Lasso solver is iterative, which means it takes time to solve the problem in a large network. They used a Neural Network to speed up the speed of the Lasso. Initially, we use Lasso to do the reconstruction, so as the probe timestamps come in, we feed the probe timestamps to both Lasso & the neural network, and then we can use the output of Lasso recon result to train the NN. After we have trained the NN, when new probe timestamps come in, we can then use the NN output as a recon result. NN is much faster than Lasso since it can be sped up by GPUs. NN gives us 5k-10k times the speedup without losing much accuracy.

We want to find:

link utilizations
whose packets are in the queues?
whose packets are using the links?

Now they use data packet timestamps too. Now we know the queueing delays for queues in the network. If we know the tx timestamp of a data packet, we can simulate this data packet and know where this packet is at any point of time. If we do this for every data packet, we have a full-on reconstruction of the queueing dynamics in the network. This is costly because it is a per-packet operation. In reality, we only need to use the byte counts per flow to do this reconstruction. Reconstruction is accurate to a couple of MTU sized packets. They also found that reconstruction of the link utilizations has RMSE within 1%.

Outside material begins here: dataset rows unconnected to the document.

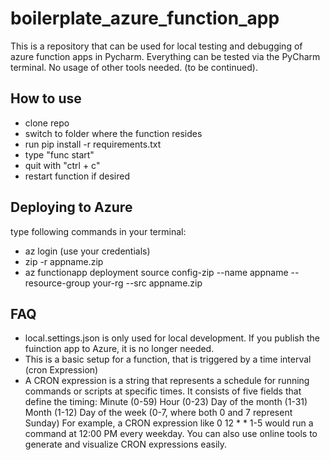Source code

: # boilerplate_azure_function_app
This is a repository that can be used for local testing and debugging of azure function apps in Pycharm. Everything can be tested via the PyCharm terminal. No usage of other tools needed. (to be continued).

## How to use
- clone repo
- switch to folder where the function resides
- run pip install -r requirements.txt
- type "func start"
- quit with "ctrl + c"
- restart function if desired

## Deploying to Azure
type following commands in your terminal:

- az login (use your credentials)
- zip -r appname.zip
- az functionapp deployment source config-zip --name appname --resource-group your-rg --src appname.zip


## FAQ
- local.settings.json is only used for local development. If you publish the fuinction app to Azure, it is no longer needed.
- This is a basic setup for a function, that is triggered by a time interval (cron Expression)
- A CRON expression is a string that represents a schedule for running commands or scripts at specific times. It consists of five fields that define the timing:
Minute (0-59)
Hour (0-23)
Day of the month (1-31)
Month (1-12)
Day of the week (0-7, where both 0 and 7 represent Sunday)
For example, a CRON expression like 0 12 * * 1-5 would run a command at 12:00 PM every weekday. You can also use online tools to generate and visualize CRON expressions easily.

They have deployed and tested this algorithm in Google Jupiter 40G testbed with 20 racks and 3-layer network and also much larger network with 10G & 40G links, access to 12 out of 100s of racks & a 5-layer network. At Stanford, they used a testbed with 1G links, 128 servers and 2-layer network. They used NetFPGAs for verification, to get queueing delay ground truths from the network: the idea is that we use 1 FPGA as two timestampers: a packet will first go to the FPGA, take a timestamp of it, then the packet will go into the switch and come out of the switch and go into the FPGA again for a second timestamp. Using the two timestamps, we can know the ground truth queueing delay. They used 2 FPGA and got ground truths for 4 different queues in the testbed. They show that the Lasso recon matches the ground truth very well. In the other testbeds, they use a cross-validation scheme to verify that their algorithm is giving the correct results.

Strengths

Simon employed several techniques to simultaneously achieve precise reconstruction & scalability. The work uses probe mesh, which has a very low bandwidth overhead (0.1% of bandwidth with 64B probes). Using probe packets, they reconstruct the queue length in a network & then use data packets timestamps, they decompose the queues & link utilizations on a per-flow basis. Finally, they verified the system using NetFPGAs and cross-validation.
Current edge-based methods obtain only a partial view of the network state and some may require non-trivial assistance from switches. This is the first application of network tomography to gata centers and for obtaining a near-exact reconstruction.
The work stressed on practicability alongside accuracy & speed of Simon. They used a testbed with low-cost switches and 1G network. They also discuss pragmatic experience gained from these deployments. Simon makes minimal assumptions about the network.

Future Work

In the work they implemented the Lasso version of Simon for Linux. Hierarchical reconstruction & neural networks are planned to be implemented for production environment in the future.
One could investigate into schemes for path selection during probing (in the probe mesh) to efficiently cover the DCN’s links more evenly or unevenly, depending on some objective, with an adequate number of probes passing through each link per unit time to enable a good reconstruction of the link.